Приключения техасского натуралиста | страница 5



«Низкое гудение колибри, иногда даже недоступное уху, сопровождалось жужжанием более высокого тона, слышным лишь на близком расстоянии, — это пчелы не преминули слететься на пиршество. Ярко раскрашенных бабочек сопровождало множество тускло-коричневых мотыльков: одни, усевшись на веточки, медленно раскрывали и вновь складывали свои крылья, другие всласть питались нектаром, третьи беззаботно порхали.

Огромное поваленное дерево благородно погибало среди всего этого буйства жизни. Разумеется, здесь обитала масса куда как более скромных Божьих созданий, чем пчелы, бабочки и колибри. Но о них мои записи умалчивают. Я вообще редко замечаю какое-либо насекомое, пока оно не окажется в клюве птицы. Но уж тогда-то я стремлюсь узнать о нем все!»

Любой писатель поддался бы искушению задержаться на этом месте и изречь нечто привлекательное, вроде: «И я остановился и подумал…» и т. д. и т. п. Бедичек же просто смотрит и слушает кипучую жизнь дерева, а затем продолжает свой путь.

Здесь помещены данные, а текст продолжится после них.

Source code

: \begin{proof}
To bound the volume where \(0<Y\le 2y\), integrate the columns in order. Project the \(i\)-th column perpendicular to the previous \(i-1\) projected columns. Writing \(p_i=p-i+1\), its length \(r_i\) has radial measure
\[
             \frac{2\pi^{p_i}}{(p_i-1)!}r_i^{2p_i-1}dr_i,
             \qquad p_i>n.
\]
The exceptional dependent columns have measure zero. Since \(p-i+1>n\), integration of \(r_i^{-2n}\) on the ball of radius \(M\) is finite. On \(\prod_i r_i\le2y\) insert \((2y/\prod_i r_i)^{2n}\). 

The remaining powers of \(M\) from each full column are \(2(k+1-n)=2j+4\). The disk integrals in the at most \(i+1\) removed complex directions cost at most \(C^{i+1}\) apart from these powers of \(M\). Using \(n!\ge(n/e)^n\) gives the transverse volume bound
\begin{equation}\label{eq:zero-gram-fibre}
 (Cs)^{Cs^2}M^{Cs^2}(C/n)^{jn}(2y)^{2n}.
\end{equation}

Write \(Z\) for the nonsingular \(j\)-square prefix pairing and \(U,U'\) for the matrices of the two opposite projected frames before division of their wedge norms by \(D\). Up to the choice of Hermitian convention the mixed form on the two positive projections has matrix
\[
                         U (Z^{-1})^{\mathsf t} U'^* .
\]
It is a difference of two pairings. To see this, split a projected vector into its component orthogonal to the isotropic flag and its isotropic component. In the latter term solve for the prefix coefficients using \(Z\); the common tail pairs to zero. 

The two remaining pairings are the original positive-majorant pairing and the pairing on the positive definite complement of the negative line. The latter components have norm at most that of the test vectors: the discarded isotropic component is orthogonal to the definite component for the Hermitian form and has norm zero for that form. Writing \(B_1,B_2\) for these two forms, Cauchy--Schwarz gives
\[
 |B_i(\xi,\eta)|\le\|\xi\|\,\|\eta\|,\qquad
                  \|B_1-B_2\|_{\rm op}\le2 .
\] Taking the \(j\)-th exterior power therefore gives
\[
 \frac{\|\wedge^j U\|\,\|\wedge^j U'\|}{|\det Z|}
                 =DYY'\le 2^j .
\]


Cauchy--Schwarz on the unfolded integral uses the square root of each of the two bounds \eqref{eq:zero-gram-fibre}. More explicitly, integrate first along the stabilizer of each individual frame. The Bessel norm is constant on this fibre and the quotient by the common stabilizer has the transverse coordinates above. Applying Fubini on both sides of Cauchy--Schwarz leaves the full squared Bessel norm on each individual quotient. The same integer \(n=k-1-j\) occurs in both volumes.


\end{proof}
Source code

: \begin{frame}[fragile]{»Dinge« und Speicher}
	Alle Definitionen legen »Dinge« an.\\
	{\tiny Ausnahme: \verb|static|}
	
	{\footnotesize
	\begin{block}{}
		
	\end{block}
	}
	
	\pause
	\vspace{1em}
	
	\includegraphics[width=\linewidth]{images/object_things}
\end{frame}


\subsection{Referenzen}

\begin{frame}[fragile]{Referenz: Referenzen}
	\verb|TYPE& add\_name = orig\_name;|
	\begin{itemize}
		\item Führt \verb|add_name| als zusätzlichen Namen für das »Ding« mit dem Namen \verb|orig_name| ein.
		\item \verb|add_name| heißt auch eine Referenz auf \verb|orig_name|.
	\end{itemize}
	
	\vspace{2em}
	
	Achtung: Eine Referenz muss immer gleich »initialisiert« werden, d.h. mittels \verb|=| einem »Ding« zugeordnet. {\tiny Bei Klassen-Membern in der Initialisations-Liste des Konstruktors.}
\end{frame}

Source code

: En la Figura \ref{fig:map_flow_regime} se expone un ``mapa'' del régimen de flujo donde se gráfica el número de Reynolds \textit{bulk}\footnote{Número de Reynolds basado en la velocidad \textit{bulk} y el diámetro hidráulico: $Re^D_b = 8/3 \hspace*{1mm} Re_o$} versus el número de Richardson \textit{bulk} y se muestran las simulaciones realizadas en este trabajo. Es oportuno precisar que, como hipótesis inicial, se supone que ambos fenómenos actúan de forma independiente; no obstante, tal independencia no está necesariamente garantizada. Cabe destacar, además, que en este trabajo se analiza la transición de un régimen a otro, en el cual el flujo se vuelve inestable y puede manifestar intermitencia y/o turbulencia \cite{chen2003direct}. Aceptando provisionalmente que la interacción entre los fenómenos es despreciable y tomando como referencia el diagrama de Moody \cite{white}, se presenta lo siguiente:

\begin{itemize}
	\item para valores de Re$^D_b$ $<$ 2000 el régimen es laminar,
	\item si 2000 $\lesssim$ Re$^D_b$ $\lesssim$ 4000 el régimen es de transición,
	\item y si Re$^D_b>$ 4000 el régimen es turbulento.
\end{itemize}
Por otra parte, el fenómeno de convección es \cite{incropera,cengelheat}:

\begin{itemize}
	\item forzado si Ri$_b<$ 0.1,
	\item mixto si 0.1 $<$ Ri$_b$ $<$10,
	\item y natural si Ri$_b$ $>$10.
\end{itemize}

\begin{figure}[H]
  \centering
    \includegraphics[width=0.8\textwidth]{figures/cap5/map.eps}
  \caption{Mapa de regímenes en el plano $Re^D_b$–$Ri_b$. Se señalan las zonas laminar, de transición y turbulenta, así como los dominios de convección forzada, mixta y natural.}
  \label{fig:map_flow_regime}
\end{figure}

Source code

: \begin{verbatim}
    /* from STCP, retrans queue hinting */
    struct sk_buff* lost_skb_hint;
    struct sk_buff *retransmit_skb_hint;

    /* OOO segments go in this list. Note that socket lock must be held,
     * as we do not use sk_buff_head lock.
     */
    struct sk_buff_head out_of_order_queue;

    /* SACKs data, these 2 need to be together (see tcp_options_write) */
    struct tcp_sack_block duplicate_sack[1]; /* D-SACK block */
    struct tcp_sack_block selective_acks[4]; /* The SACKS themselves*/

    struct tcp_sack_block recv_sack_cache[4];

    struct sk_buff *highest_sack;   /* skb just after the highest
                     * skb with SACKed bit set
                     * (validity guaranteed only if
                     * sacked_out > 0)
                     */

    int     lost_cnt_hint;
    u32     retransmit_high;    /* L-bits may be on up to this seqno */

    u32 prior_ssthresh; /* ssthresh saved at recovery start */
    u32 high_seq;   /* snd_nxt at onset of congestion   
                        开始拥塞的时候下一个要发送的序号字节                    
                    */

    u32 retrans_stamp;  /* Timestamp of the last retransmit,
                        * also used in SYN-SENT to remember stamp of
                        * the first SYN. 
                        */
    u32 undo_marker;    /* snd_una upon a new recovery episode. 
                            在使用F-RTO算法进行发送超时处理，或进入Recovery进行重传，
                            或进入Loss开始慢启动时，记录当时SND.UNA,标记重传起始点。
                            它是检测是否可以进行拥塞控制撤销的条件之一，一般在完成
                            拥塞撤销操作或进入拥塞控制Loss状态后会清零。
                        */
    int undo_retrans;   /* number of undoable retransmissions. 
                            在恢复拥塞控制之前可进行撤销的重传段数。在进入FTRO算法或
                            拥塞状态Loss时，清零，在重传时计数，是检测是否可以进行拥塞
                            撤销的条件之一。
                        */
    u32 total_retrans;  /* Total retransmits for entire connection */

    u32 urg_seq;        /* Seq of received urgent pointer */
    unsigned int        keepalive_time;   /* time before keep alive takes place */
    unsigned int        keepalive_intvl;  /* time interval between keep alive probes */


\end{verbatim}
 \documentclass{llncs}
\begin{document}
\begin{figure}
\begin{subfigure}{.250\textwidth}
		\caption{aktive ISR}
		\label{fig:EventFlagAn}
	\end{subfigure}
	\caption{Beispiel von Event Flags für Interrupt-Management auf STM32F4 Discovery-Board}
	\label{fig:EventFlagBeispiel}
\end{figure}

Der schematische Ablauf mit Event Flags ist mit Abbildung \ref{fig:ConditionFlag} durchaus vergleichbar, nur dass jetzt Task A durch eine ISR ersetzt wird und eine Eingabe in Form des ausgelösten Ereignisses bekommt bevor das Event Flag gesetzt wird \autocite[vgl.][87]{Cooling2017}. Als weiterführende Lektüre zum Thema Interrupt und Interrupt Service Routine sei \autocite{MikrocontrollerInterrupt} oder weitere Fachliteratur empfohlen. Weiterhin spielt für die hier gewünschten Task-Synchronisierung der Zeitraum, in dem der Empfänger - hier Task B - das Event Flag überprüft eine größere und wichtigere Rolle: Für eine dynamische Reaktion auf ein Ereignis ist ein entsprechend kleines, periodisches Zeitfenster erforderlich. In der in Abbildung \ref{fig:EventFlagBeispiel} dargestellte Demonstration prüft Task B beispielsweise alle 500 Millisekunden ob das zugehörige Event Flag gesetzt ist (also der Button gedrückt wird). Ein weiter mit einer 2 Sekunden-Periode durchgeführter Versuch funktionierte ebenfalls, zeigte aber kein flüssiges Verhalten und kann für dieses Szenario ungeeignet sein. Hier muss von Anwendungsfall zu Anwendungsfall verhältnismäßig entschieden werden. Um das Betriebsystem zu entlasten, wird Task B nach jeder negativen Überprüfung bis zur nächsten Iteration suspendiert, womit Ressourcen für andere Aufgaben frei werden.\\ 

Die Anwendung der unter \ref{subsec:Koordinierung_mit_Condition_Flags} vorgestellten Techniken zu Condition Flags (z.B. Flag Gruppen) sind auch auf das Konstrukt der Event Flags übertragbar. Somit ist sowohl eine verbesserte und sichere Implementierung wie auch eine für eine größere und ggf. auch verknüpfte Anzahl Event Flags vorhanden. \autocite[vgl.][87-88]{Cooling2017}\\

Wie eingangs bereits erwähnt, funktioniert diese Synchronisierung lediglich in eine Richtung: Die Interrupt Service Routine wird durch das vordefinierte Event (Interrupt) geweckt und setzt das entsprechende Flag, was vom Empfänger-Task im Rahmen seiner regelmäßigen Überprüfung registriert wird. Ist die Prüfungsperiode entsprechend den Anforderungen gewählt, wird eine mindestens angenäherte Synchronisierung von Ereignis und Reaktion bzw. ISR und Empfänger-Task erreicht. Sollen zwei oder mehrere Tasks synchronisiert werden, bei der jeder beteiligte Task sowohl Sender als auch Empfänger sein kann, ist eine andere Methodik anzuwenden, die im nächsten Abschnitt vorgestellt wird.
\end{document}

Быть может, тут и нечему удивляться, но Бедичек был способен в такие моменты сдерживать писательский пыл. И я уверен, он согласился бы с тем, что практика и теория искусства в их величайших проявлениях многое перенимают у природы. Описывая природные системы, Бедичек мог бы с легкостью перенести законы их построения в лекцию по динамике развития рассказа или романа.

Бедичек видел в природе структуру жизни и искусства и осознавал катастрофические последствия отступления от ее логики. Возможно, его бы не удивил, но глубоко расстроил опасный путь, на который мы ныне ступили, — утрата природных связей, а значит, и природной этики, превратившая нас в страну жестоких невежд, едва способных говорить на том языке, с которым мы когда-то взрастали, — языке натуралиста.

Нам было недостаточно отделиться от других видов. Мы возвращаемся теперь, чтобы убить их все. Что сказал бы на это Бедичек? Конечно, он впал бы в ярость. Он был свидетелем начала больших потерь в Техасе. Бедичек жил и писал тогда, когда только что исчезли гризли и бизон, а беркут, белоклювый дятел и шлемовидный дятел были уже на грани исчезновения; но мог ли он представить себе, что этим дело не кончится, что перечень утрат окажется неизмеримо больше, что в него войдут не только эти крупные и сильные существа, но и меньшие представители техасской фауны? Что бы он сказал, узнав, что сегодня в Техасе некогда столь вездесущие твари, как аллигаторы, глотающие черепах и жабовидных ящериц, включены в федеральный перечень видов, которым угрожает исчезновение?